Closed Bug 377773 Opened 17 years ago Closed 17 years ago

[Meta] Accessibility review of new Page Info screen

Categories

(Firefox :: Page Info Window, defect, P3)

defect

Tracking

()

RESOLVED FIXED
Firefox 3 beta3

People

(Reporter: aaronlev, Assigned: MarcoZ)

References

(Blocks 1 open bug)

Details

(Keywords: access, meta, qawanted, Whiteboard: FIXED?)

Attachments

(3 obsolete files)

The new page info screen has not gone through an accessibility review.

It needs to be tested with Window-Eyes, JAWS, LSR and Orca to look for problems.

Right off the bat I noticed the MSAA focus events weren't being fired as I arrowed across the buttons on the top, which means those items wouldn't get spoken.

Don't bother testing with LSR and Orca until we fix the Linux crasher bug 377767.
Summary: Accssibility review of new Page Info screen → Accessibility review of new Page Info screen
Version: 2.0 Branch → Trunk
Category list: Screen readers report five items, but there seem to be only four.  Is there a fifth that only appears in certain situations?

General, Media, work as expected.

Permissions: Tab only identifies "use default check box" instead of reading each option.
Actual: "Use default check box checked".
Expected: Cookies: Use Default check box checked".

Once a check box is unchecked, it's associated radio buttons aren't grouped with the option.  Actual: "Allow radio button checked".
Expected: "Cookies: allow radio button checked".

Security: Window-eyes works as expected. 
Jaws: Website identity group works as expected.  
Privacy group: Jaws does not speak the label of each field, only the Privacy grouping.
Actual: "Privacy: read-only edit read-only: no".

Expected/Window-eyes: Privacy History: Have I visited this website before today?: read-only edit: no".

Jaws has excessive verbiage:
Actual: "Website identity verified by: read-only edit read-only: Thawte Consulting".
Expected: Website identity verified by: read-only edit: Thawte Consulting".  

Jaws verbiage problem is ongoing, not associated with this bug.
  
Tim, can you ask the appropriate front-end folks whether they want separate bugs filed for each of those items?

Most of the work should be marked as blocking Firefox 3 unless there's a good reason not to.
Flags: blocking-firefox3?
Using Orca 2.19.90 pre and Minefield from August 3:
1. Page tabs are not spoken as such.
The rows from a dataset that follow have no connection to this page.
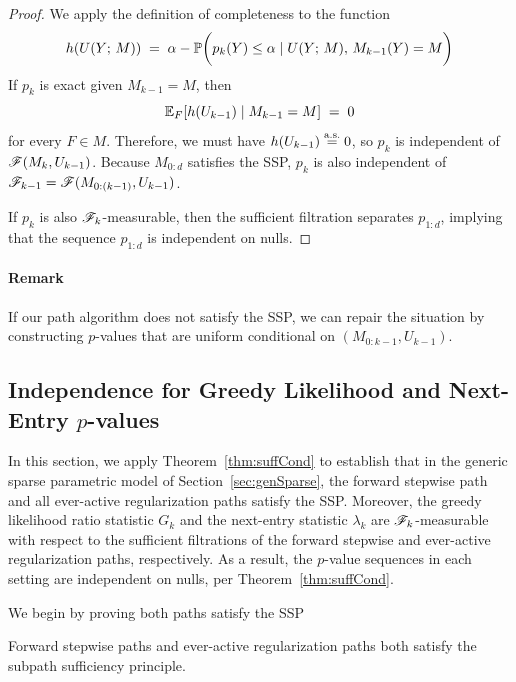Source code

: \documentclass{article}
\begin{document}
\begin{proof}
We apply the definition of completeness to the function 
\[
h(U(Y; \, M)) \;=\; 
\alpha - \P\bigg(p_k(Y) \leq \alpha \mid U(Y; \, M), \, M_{k-1}(Y) = M\bigg)
\]
If $p_k$ is exact given $M_{k-1} = M$, then 
\[
\E_F[h(U_{k-1}) \mid M_{k-1}=M] \;=\; 0
\] 
for every $F\in M$. Therefore, we must have $h(U_{k-1})\eqAS 0$, so $p_k$ is independent of $\sF(M_k, U_{k-1})$. Because $M_{0:d}$ satisfies the SSP, $p_k$ is also independent of $\sF_{k-1} = \sF(M_{0:(k-1)}, U_{k-1})$.

If $p_k$ is also $\sF_k$-measurable, then the sufficient filtration separates $p_{1:d}$, implying that the sequence $p_{1:d}$ is independent on nulls.
\end{proof}

\paragraph{Remark} If our path algorithm does not satisfy the SSP, we can repair the situation by constructing $p$-values that are uniform conditional on $(M_{0:k-1},U_{k-1})$.

\subsection{Independence for Greedy Likelihood and Next-Entry $p$-values}\label{sec:indep-greedy-entry}

In this section, we apply Theorem~\ref{thm:suffCond} to establish that in the generic sparse parametric model of Section~\ref{sec:genSparse}, the forward stepwise path and all ever-active regularization paths satisfy the SSP. Moreover, the greedy likelihood ratio statistic $G_k$ and the next-entry statistic $\lambda_k$ are $\sF_k$-measurable with respect to the sufficient filtrations of the forward stepwise and ever-active regularization paths, respectively. As a result, the $p$-value sequences in each setting are independent on nulls, per Theorem~\ref{thm:suffCond}.

We begin by proving both paths satisfy the SSP
\begin{proposition}\label{prop:forwardSSP}
Forward stepwise paths and ever-active regularization paths both satisfy the subpath sufficiency principle.
\end{proposition}
\end{document}
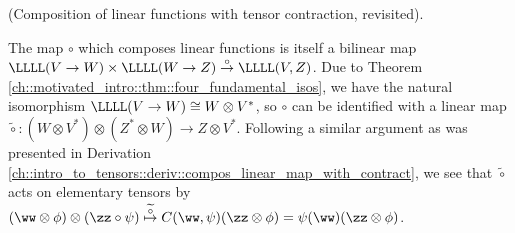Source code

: \begin{remark}
    (Composition of linear functions with tensor contraction, revisited). 
    
    The map $\circ$ which composes linear functions is itself a bilinear map ${\LLLL(V \rightarrow W) \times \LLLL(W \rightarrow Z) \overset{\circ}{\rightarrow} \LLLL(V, Z)}$. Due to Theorem \ref{ch::motivated_intro::thm::four_fundamental_isos}, we have the natural isomorphism $\LLLL(V \rightarrow W) \cong W \otimes V^*$, so $\circ$ can be identified with a linear map $\widetilde{\circ}:(W \otimes V^*) \otimes (Z^* \otimes W) \rightarrow Z \otimes V^*$. Following a similar argument as was presented in Derivation \ref{ch::intro_to_tensors::deriv::compos_linear_map_with_contract}, we see that $\widetilde{\circ}$ acts on elementary tensors by $(\ww \otimes \phi) \otimes (\zz \circ \psi) \overset{\widetilde{\circ}}{\mapsto} C(\ww, \psi) (\zz \otimes \phi) = \psi(\ww) (\zz \otimes \phi)$.
\end{remark}

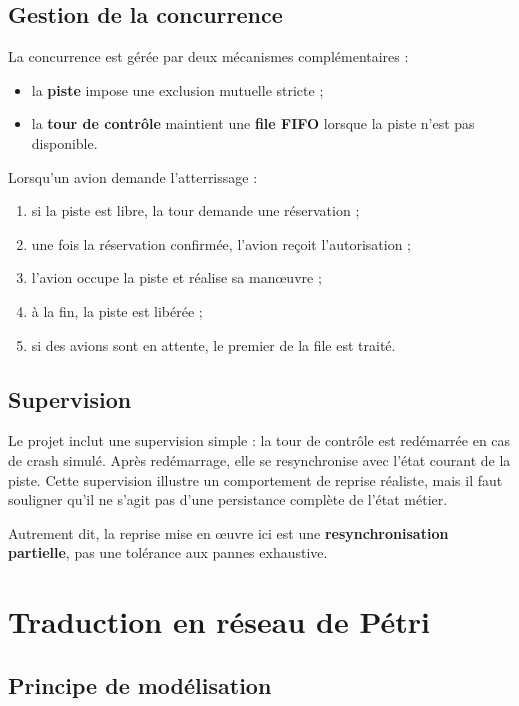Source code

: \documentclass[11pt,a4paper]{article}
\begin{document}
\subsection{Gestion de la concurrence}

La concurrence est gérée par deux mécanismes complémentaires :
\begin{itemize}
    \item la \textbf{piste} impose une exclusion mutuelle stricte ;
    \item la \textbf{tour de contrôle} maintient une \textbf{file FIFO} lorsque la piste n'est pas disponible.
\end{itemize}

Lorsqu'un avion demande l'atterrissage :
\begin{enumerate}
    \item si la piste est libre, la tour demande une réservation ;
    \item une fois la réservation confirmée, l'avion reçoit l'autorisation ;
    \item l'avion occupe la piste et réalise sa manœuvre ;
    \item à la fin, la piste est libérée ;
    \item si des avions sont en attente, le premier de la file est traité.
\end{enumerate}

\subsection{Supervision}

Le projet inclut une supervision simple : la tour de contrôle est redémarrée en cas de crash simulé. Après redémarrage, elle se resynchronise avec l'état courant de la piste. Cette supervision illustre un comportement de reprise réaliste, mais il faut souligner qu'il ne s'agit pas d'une persistance complète de l'état métier.

Autrement dit, la reprise mise en œuvre ici est une \textbf{resynchronisation partielle}, pas une tolérance aux pannes exhaustive.

\section{Traduction en réseau de Pétri}

\subsection{Principe de modélisation}
\end{document}
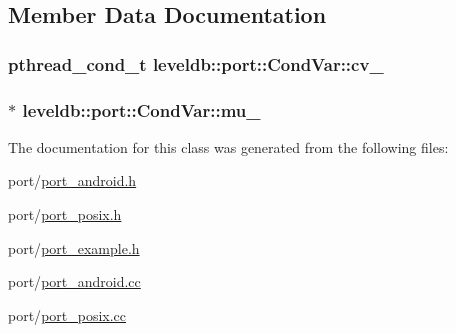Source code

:\subsection{Member Data Documentation}
\hypertarget{classleveldb_1_1port_1_1_cond_var_a371cf7e27428abc9552a569e027589b0}{}
\subsubsection[{cv\+\_\+}]{\setlength{\rightskip}{0pt plus 5cm}pthread\+\_\+cond\+\_\+t leveldb\+::port\+::\+Cond\+Var\+::cv\+\_\+\hspace{0.3cm}{\ttfamily [private]}}\label{classleveldb_1_1port_1_1_cond_var_a371cf7e27428abc9552a569e027589b0}
\hypertarget{classleveldb_1_1port_1_1_cond_var_a94b8651b71b9a71cddf0248a5944832a}{}
\subsubsection[{mu\+\_\+}]{ $\ast$ leveldb\+::port\+::\+Cond\+Var\+::mu\+\_\+\hspace{0.3cm}{\ttfamily [private]}}\label{classleveldb_1_1port_1_1_cond_var_a94b8651b71b9a71cddf0248a5944832a}


The documentation for this class was generated from the following files\+:\begin{DoxyCompactItemize}
\item 
port/\hyperlink{port__android_8h}{port\+\_\+android.\+h}\item 
port/\hyperlink{port__posix_8h}{port\+\_\+posix.\+h}\item 
port/\hyperlink{port__example_8h}{port\+\_\+example.\+h}\item 
port/\hyperlink{port__android_8cc}{port\+\_\+android.\+cc}\item 
port/\hyperlink{port__posix_8cc}{port\+\_\+posix.\+cc}\end{DoxyCompactItemize}
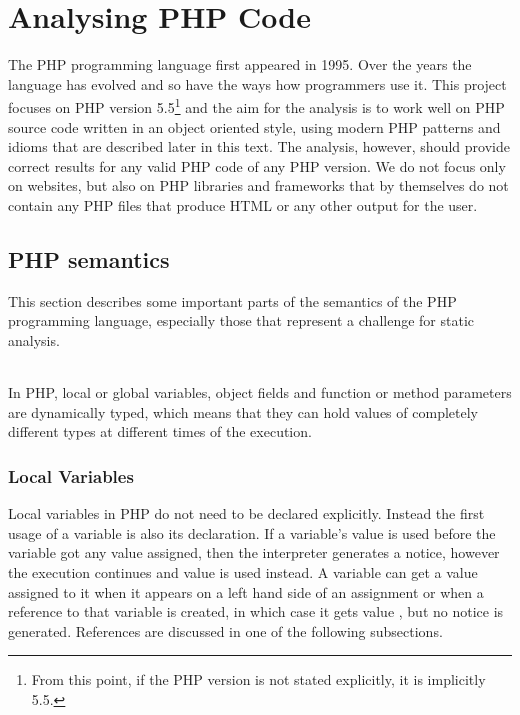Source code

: 
\chapter{Analysing PHP Code}

    The PHP programming language first appeared in 1995\cite{phphist}. Over the years 
    the language has evolved and so have the ways how programmers use it. 
    This project focuses on PHP version 5.5\footnote{From this point, 
    if the PHP version is not stated explicitly, it is implicitly 5.5.} 
    and the aim for the analysis 
    is to work well on PHP source code written in an object oriented style, 
    using modern PHP patterns and idioms that are described later in 
    this text. The analysis, however, should provide correct results for 
    any valid PHP code of any PHP version. We do not focus only on websites, but also on 
    PHP libraries and frameworks that by themselves do not contain 
    any PHP files that produce HTML or any other output for the user.
    
    \section{PHP semantics}
    This section describes some important parts of the semantics of 
    the PHP programming language, especially those that represent a 
    challenge for static analysis.
    
    \subparagraph*{}    
    In PHP, local or global variables, object fields and function or 
    method parameters are dynamically typed, which means that they 
    can hold values of completely different types at different 
    times of the execution.
    
    \subsection{Local Variables}
    Local variables in PHP do not need to be declared explicitly. 
    Instead the first usage of a variable is also its declaration. 
    If a variable's value is used before the variable got any 
    value assigned, then the interpreter generates a notice, 
    however the execution continues and value  is 
    used instead. A variable can get a value assigned to it when it 
    appears on a left hand side of an assignment or when a 
    reference to that variable is created, in which case it gets value 
    , but no notice is generated. References are 
    discussed in one of the following subsections.

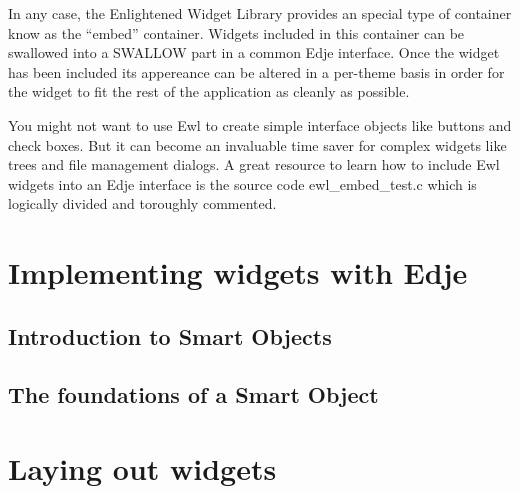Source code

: \documentclass[12pt,a4paper,english]{book}
\begin{document}
In any case, the Enlightened Widget Library provides an special type of
container know as the ``embed'' container. Widgets included in this container can
be swallowed into a SWALLOW part in a common Edje interface. Once the widget
has been included its appereance can be altered in a per-theme basis in order
for the widget to fit the rest of the application as cleanly as possible.

You might not want to use Ewl to create simple interface objects like buttons
and check boxes. But it can become an invaluable time saver for complex widgets
like trees and file management dialogs. A great resource to learn how to
include Ewl widgets into an Edje interface is the source code ewl{\_}embed{\_}test.c
which is logically divided and toroughly commented.



\hypertarget{implementing-widgets-with-edje}{}
\section{Implementing widgets with Edje}



\hypertarget{introduction-to-smart-objects}{}
\subsection{Introduction to Smart Objects}



\hypertarget{the-foundations-of-a-smart-object}{}
\subsection{The foundations of a Smart Object}



\hypertarget{laying-out-widgets}{}
\section{Laying out widgets}



\hypertarget{creating-list-based-widgets}{}
\end{document}
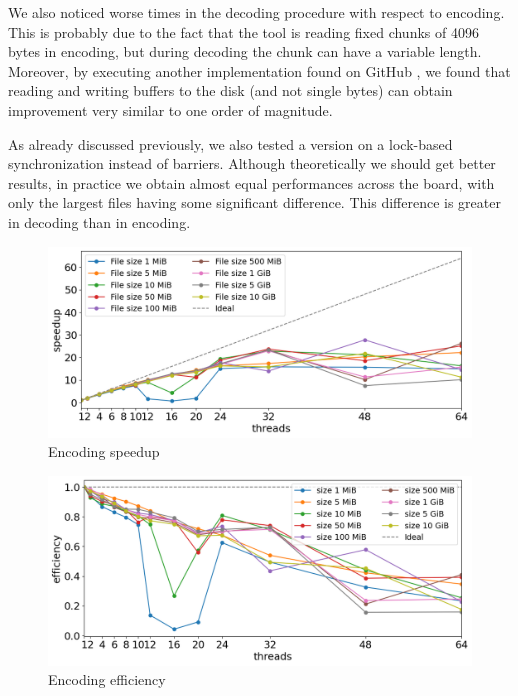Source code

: We also noticed worse times in the decoding procedure with respect to encoding. This is probably due to the fact that the tool is reading fixed chunks of 4096 bytes in encoding, but during decoding the chunk can have a variable length.
Moreover, by executing another implementation found on GitHub \cite{HuffmanParallel2}, we found that reading and writing buffers to the disk (and not single bytes) can obtain improvement very similar to one order of magnitude.

As already discussed previously, we also tested a version on a lock-based synchronization instead of barriers. Although theoretically we should get better results, in practice we obtain almost equal performances across the board, with only the largest files having some significant difference. This difference is greater in decoding than in encoding.

\begin{figure}
	\centering
	\includegraphics[width=1\linewidth]{"../imgs/encoding speedup wide"}
	\caption{Encoding speedup}
	\label{fig:encoding-speedup}
\end{figure}
\begin{figure}
	\centering
	\includegraphics[width=1\linewidth]{"../imgs/encode efficiency wide"}
	\caption{Encoding efficiency}
	\label{fig:encoding-efficiency}
\end{figure}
Orca only says "General" without giving a specific window type.
2. General Page:
a) The first Text field has no label spoken, and Orca does not detect one using flat review.
b) Security Information for this Page: Panel title is spoken, Associated text is not spoken, only the More button is announced.
3. Media Page:
a) Address column header is spoken, but right arrowing does not speak Type column header. Instead, focus jumps to the next address (using the Minefield start page as an example), another Right Arrow jumps to the type "background".
4. Permissions Page:
a) Permissions for: label is not spoken.
b) Load Images, Open Popup Windows, Set Cookies, Install Extensions or Themes: All these panel labels are not spoken. Orca only announces "use defaults checkbox checked" for each item.
c) Same is true for the radio buttons if one of the above checkboxes is unchecked. The panel labels are also not spoken for any of the radio buttons.
5. Security Page:
a) Privacy and History Panel: None of the labels for the edits are spoken. The label of the panel itself is spoken when first tabbing into it.
According to Accerciser, I see the following problems/oddities:

1)  There is an extra scrollpane with an empty list as a child between the Media and Permissions panes.  
2) There are no label relations set for the Permissions items.
3) The Media scrollpane->tree has an odd hierarchy.  It contains a 'list' with 'table cell' children, including three extra children.  Each extra child is a repeat of the last valid child.
4) Much of the textual information shows up as an 'entry' instead of 'text'.  
Regarding Scott Haeger's comment 4:
For item #2 (no label relations), that seems like an obvious problem where they probably forgot the control attribute for <label> and <description> elements.
For item #4 (ROLE_ENTRY instead of TEXT), that must mean they used <textbox> -- perhaps readonly textboxes. That might be on purpose to make it easier to copy and paste the text.
Flags: blocking-firefox3? → blocking-firefox3+
Keywords: qawanted
Target Milestone: --- → Firefox 3 M9
Why is there qawanted on this bug?  In the latest-trunk from today, 09-07-04, the groupings are still not spoken on the Permissions tab.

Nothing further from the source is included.